[The problem] Every line of the data below that holds the string "docker" needs to be reported.
--- Extracted records Enclosed Below ---
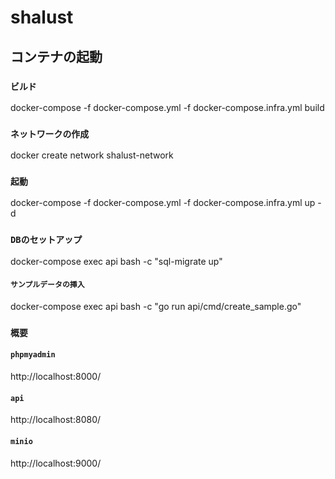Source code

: # shalust

## コンテナの起動

### `ビルド`
docker-compose -f docker-compose.yml -f docker-compose.infra.yml build  

### `ネットワークの作成`
docker create network shalust-network  

### `起動`
docker-compose -f docker-compose.yml -f docker-compose.infra.yml up -d  

### `DBのセットアップ`
docker-compose exec api bash -c "sql-migrate up"

#### `サンプルデータの挿入`

docker-compose exec api bash -c "go run api/cmd/create_sample.go"

### `概要`

#### `phpmyadmin`
http://localhost:8000/

#### `api`
http://localhost:8080/

#### `minio`
http://localhost:9000/
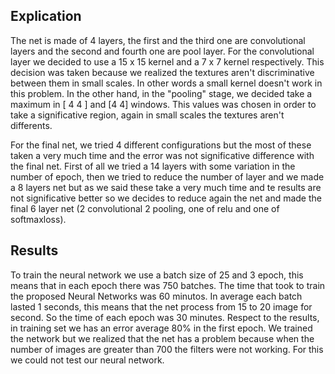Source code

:
## Explication 
The net is made of 4 layers, the first and the third one are convolutional layers and the second and fourth one are pool layer. For the convolutional layer we decided to use a 15 x 15 kernel and a 7 x 7 kernel respectively. This decision was taken because we realized the textures aren't discriminative between them in small scales. In other words a small kernel doesn't work in this problem. In the other hand, in the "pooling" stage, we decided take a maximum in [ 4 4 ] and [4 4] windows. This values was chosen in order to take a significative region, again in small scales the textures aren't differents.

For the final net, we tried 4 different configurations but the most of these taken a very much time and the error was not significative difference with the final net. First of all we tried a 14 layers with some variation in the number of  epoch, then we tried to reduce the number of layer and we made a 8 layers net but as we said these take a very much time and te results are not significative better so we decides to reduce again the net and made the final 6 layer net (2 convolutional 2 pooling, one of relu and one of softmaxloss).

## Results 
To train the neural network we use a batch size of 25 and 3 epoch, this means that in each epoch there was 750 batches. The time that took to train the proposed Neural Networks was 60 minutos. In average each batch lasted 1 seconds, this means that the net process from 15 to 20 image for second. So the time of each epoch was 30 minutes. Respect to the results, in training set we has an error average 80% in the first epoch. We trained the network but we realized that the net has a problem because when the number of images are greater than 700 the filters were not working. For this we could not test our neural network. 



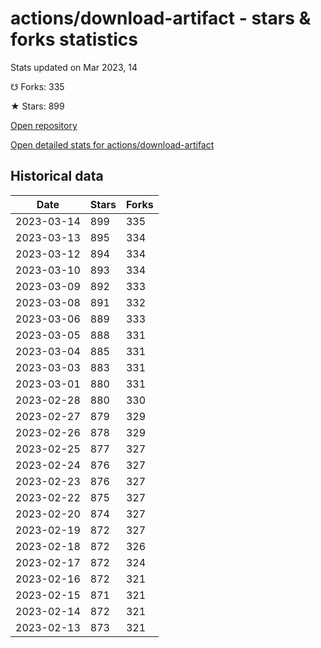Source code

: # actions/download-artifact - stars & forks statistics

Stats updated on Mar 2023, 14

☋ Forks: 335

★ Stars: 899

[Open repository](https://github.com/actions/download-artifact)

[Open detailed stats for actions/download-artifact](https://reviewgithub.com/rep/actions/download-artifact)

## Historical data
| Date | Stars | Forks |
|------|-------|-------|
| 2023-03-14 | 899 | 335 | 
| 2023-03-13 | 895 | 334 | 
| 2023-03-12 | 894 | 334 | 
| 2023-03-10 | 893 | 334 | 
| 2023-03-09 | 892 | 333 | 
| 2023-03-08 | 891 | 332 | 
| 2023-03-06 | 889 | 333 | 
| 2023-03-05 | 888 | 331 | 
| 2023-03-04 | 885 | 331 | 
| 2023-03-03 | 883 | 331 | 
| 2023-03-01 | 880 | 331 | 
| 2023-02-28 | 880 | 330 | 
| 2023-02-27 | 879 | 329 | 
| 2023-02-26 | 878 | 329 | 
| 2023-02-25 | 877 | 327 | 
| 2023-02-24 | 876 | 327 | 
| 2023-02-23 | 876 | 327 | 
| 2023-02-22 | 875 | 327 | 
| 2023-02-20 | 874 | 327 | 
| 2023-02-19 | 872 | 327 | 
| 2023-02-18 | 872 | 326 | 
| 2023-02-17 | 872 | 324 | 
| 2023-02-16 | 872 | 321 | 
| 2023-02-15 | 871 | 321 | 
| 2023-02-14 | 872 | 321 | 
| 2023-02-13 | 873 | 321 |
--- End of Enclosed Extracted records ---
[Written solution]
docker-compose -f docker-compose.yml -f docker-compose.infra.yml build  
docker create network shalust-network  
docker-compose -f docker-compose.yml -f docker-compose.infra.yml up -d  
docker-compose exec api bash -c "sql-migrate up"
docker-compose exec api bash -c "go run api/cmd/create_sample.go"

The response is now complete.